**Exercise aim:** Each record that follows must be given again without alteration.

**The data:**

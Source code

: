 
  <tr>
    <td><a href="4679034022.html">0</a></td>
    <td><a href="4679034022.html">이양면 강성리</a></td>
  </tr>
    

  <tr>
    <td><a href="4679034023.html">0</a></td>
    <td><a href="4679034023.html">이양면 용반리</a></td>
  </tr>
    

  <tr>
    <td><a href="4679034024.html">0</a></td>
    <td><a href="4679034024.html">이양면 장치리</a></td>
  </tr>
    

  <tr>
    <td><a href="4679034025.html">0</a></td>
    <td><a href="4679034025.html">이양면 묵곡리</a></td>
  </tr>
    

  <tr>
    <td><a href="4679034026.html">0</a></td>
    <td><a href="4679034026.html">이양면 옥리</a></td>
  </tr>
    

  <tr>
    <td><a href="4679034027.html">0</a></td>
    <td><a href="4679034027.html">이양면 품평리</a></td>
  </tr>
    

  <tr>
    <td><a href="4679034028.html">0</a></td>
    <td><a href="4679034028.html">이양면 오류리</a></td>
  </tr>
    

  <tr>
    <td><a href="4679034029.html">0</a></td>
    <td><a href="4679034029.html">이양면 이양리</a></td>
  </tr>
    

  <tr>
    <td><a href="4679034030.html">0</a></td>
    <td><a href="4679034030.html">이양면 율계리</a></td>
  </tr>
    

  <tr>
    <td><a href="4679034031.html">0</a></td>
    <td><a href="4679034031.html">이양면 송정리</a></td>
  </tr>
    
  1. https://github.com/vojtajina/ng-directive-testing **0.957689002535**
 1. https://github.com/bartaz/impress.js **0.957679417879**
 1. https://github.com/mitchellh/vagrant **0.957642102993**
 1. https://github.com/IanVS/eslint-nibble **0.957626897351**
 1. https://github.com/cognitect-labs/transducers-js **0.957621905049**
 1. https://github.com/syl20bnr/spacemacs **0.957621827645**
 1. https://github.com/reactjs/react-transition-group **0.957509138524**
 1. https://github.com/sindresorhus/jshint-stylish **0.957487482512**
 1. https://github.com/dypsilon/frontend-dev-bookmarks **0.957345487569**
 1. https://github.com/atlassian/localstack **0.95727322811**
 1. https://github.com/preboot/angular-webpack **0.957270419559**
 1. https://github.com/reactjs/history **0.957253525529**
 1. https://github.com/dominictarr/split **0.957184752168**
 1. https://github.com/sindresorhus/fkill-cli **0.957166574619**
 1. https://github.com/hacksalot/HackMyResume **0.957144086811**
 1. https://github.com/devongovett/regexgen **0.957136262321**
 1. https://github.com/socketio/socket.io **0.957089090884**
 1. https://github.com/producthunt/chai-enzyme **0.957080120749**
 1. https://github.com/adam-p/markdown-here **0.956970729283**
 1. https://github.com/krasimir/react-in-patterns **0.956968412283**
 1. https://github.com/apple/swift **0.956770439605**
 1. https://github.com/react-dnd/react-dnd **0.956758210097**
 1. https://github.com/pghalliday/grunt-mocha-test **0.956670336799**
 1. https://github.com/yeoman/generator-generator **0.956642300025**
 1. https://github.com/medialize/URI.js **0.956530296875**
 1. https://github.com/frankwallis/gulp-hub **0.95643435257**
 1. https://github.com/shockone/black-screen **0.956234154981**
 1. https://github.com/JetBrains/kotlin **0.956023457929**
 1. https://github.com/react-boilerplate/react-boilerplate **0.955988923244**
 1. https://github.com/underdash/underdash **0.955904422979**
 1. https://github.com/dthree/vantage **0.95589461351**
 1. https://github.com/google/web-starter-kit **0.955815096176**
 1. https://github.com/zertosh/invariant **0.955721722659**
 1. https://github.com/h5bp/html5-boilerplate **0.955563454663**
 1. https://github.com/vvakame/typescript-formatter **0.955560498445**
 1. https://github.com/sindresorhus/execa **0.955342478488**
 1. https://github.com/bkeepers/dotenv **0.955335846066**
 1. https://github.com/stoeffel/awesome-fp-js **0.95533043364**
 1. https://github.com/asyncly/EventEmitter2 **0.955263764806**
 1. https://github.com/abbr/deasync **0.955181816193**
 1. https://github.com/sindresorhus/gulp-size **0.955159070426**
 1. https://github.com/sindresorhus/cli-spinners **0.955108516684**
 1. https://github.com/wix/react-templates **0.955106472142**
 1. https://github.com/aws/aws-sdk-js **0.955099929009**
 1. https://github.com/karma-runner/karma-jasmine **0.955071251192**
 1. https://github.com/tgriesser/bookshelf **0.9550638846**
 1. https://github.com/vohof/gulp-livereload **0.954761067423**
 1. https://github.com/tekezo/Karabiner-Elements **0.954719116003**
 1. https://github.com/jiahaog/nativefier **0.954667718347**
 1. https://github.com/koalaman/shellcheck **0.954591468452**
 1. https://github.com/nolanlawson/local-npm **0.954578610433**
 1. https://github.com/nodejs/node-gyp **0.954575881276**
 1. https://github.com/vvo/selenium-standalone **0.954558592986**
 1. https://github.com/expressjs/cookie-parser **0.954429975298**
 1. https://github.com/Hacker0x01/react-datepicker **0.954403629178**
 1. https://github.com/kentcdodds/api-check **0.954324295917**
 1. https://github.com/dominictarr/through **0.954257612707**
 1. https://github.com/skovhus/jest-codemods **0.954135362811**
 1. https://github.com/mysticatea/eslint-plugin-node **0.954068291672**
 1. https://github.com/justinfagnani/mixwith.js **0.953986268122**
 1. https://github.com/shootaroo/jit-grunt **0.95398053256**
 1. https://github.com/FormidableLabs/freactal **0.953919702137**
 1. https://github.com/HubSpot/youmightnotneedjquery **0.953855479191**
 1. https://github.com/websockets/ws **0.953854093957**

**Response box:**
Source code

: 
  <tr>
    <td><a href="4679034022.html">0</a></td>
    <td><a href="4679034022.html">이양면 강성리</a></td>
  </tr>
    

  <tr>
    <td><a href="4679034023.html">0</a></td>
    <td><a href="4679034023.html">이양면 용반리</a></td>
  </tr>
    

  <tr>
    <td><a href="4679034024.html">0</a></td>
    <td><a href="4679034024.html">이양면 장치리</a></td>
  </tr>
    

  <tr>
    <td><a href="4679034025.html">0</a></td>
    <td><a href="4679034025.html">이양면 묵곡리</a></td>
  </tr>
    

  <tr>
    <td><a href="4679034026.html">0</a></td>
    <td><a href="4679034026.html">이양면 옥리</a></td>
  </tr>
    

  <tr>
    <td><a href="4679034027.html">0</a></td>
    <td><a href="4679034027.html">이양면 품평리</a></td>
  </tr>
    

  <tr>
    <td><a href="4679034028.html">0</a></td>
    <td><a href="4679034028.html">이양면 오류리</a></td>
  </tr>
    

  <tr>
    <td><a href="4679034029.html">0</a></td>
    <td><a href="4679034029.html">이양면 이양리</a></td>
  </tr>
    

  <tr>
    <td><a href="4679034030.html">0</a></td>
    <td><a href="4679034030.html">이양면 율계리</a></td>
  </tr>
    

  <tr>
    <td><a href="4679034031.html">0</a></td>
    <td><a href="4679034031.html">이양면 송정리</a></td>
  </tr>
    
  1. https://github.com/vojtajina/ng-directive-testing **0.957689002535**
 1. https://github.com/bartaz/impress.js **0.957679417879**
 1. https://github.com/mitchellh/vagrant **0.957642102993**
 1. https://github.com/IanVS/eslint-nibble **0.957626897351**
 1. https://github.com/cognitect-labs/transducers-js **0.957621905049**
 1. https://github.com/syl20bnr/spacemacs **0.957621827645**
 1. https://github.com/reactjs/react-transition-group **0.957509138524**
 1. https://github.com/sindresorhus/jshint-stylish **0.957487482512**
 1. https://github.com/dypsilon/frontend-dev-bookmarks **0.957345487569**
 1. https://github.com/atlassian/localstack **0.95727322811**
 1. https://github.com/preboot/angular-webpack **0.957270419559**
 1. https://github.com/reactjs/history **0.957253525529**
 1. https://github.com/dominictarr/split **0.957184752168**
 1. https://github.com/sindresorhus/fkill-cli **0.957166574619**
 1. https://github.com/hacksalot/HackMyResume **0.957144086811**
 1. https://github.com/devongovett/regexgen **0.957136262321**
 1. https://github.com/socketio/socket.io **0.957089090884**
 1. https://github.com/producthunt/chai-enzyme **0.957080120749**
 1. https://github.com/adam-p/markdown-here **0.956970729283**
 1. https://github.com/krasimir/react-in-patterns **0.956968412283**
 1. https://github.com/apple/swift **0.956770439605**
 1. https://github.com/react-dnd/react-dnd **0.956758210097**
 1. https://github.com/pghalliday/grunt-mocha-test **0.956670336799**
 1. https://github.com/yeoman/generator-generator **0.956642300025**
 1. https://github.com/medialize/URI.js **0.956530296875**
 1. https://github.com/frankwallis/gulp-hub **0.95643435257**
 1. https://github.com/shockone/black-screen **0.956234154981**
 1. https://github.com/JetBrains/kotlin **0.956023457929**
 1. https://github.com/react-boilerplate/react-boilerplate **0.955988923244**
 1. https://github.com/underdash/underdash **0.955904422979**
 1. https://github.com/dthree/vantage **0.95589461351**
 1. https://github.com/google/web-starter-kit **0.955815096176**
 1. https://github.com/zertosh/invariant **0.955721722659**
 1. https://github.com/h5bp/html5-boilerplate **0.955563454663**
 1. https://github.com/vvakame/typescript-formatter **0.955560498445**
 1. https://github.com/sindresorhus/execa **0.955342478488**
 1. https://github.com/bkeepers/dotenv **0.955335846066**
 1. https://github.com/stoeffel/awesome-fp-js **0.95533043364**
 1. https://github.com/asyncly/EventEmitter2 **0.955263764806**
 1. https://github.com/abbr/deasync **0.955181816193**
 1. https://github.com/sindresorhus/gulp-size **0.955159070426**
 1. https://github.com/sindresorhus/cli-spinners **0.955108516684**
 1. https://github.com/wix/react-templates **0.955106472142**
 1. https://github.com/aws/aws-sdk-js **0.955099929009**
 1. https://github.com/karma-runner/karma-jasmine **0.955071251192**
 1. https://github.com/tgriesser/bookshelf **0.9550638846**
 1. https://github.com/vohof/gulp-livereload **0.954761067423**
 1. https://github.com/tekezo/Karabiner-Elements **0.954719116003**
 1. https://github.com/jiahaog/nativefier **0.954667718347**
 1. https://github.com/koalaman/shellcheck **0.954591468452**
 1. https://github.com/nolanlawson/local-npm **0.954578610433**
 1. https://github.com/nodejs/node-gyp **0.954575881276**
 1. https://github.com/vvo/selenium-standalone **0.954558592986**
 1. https://github.com/expressjs/cookie-parser **0.954429975298**
 1. https://github.com/Hacker0x01/react-datepicker **0.954403629178**
 1. https://github.com/kentcdodds/api-check **0.954324295917**
 1. https://github.com/dominictarr/through **0.954257612707**
 1. https://github.com/skovhus/jest-codemods **0.954135362811**
 1. https://github.com/mysticatea/eslint-plugin-node **0.954068291672**
 1. https://github.com/justinfagnani/mixwith.js **0.953986268122**
 1. https://github.com/shootaroo/jit-grunt **0.95398053256**
 1. https://github.com/FormidableLabs/freactal **0.953919702137**
 1. https://github.com/HubSpot/youmightnotneedjquery **0.953855479191**
 1. https://github.com/websockets/ws **0.953854093957**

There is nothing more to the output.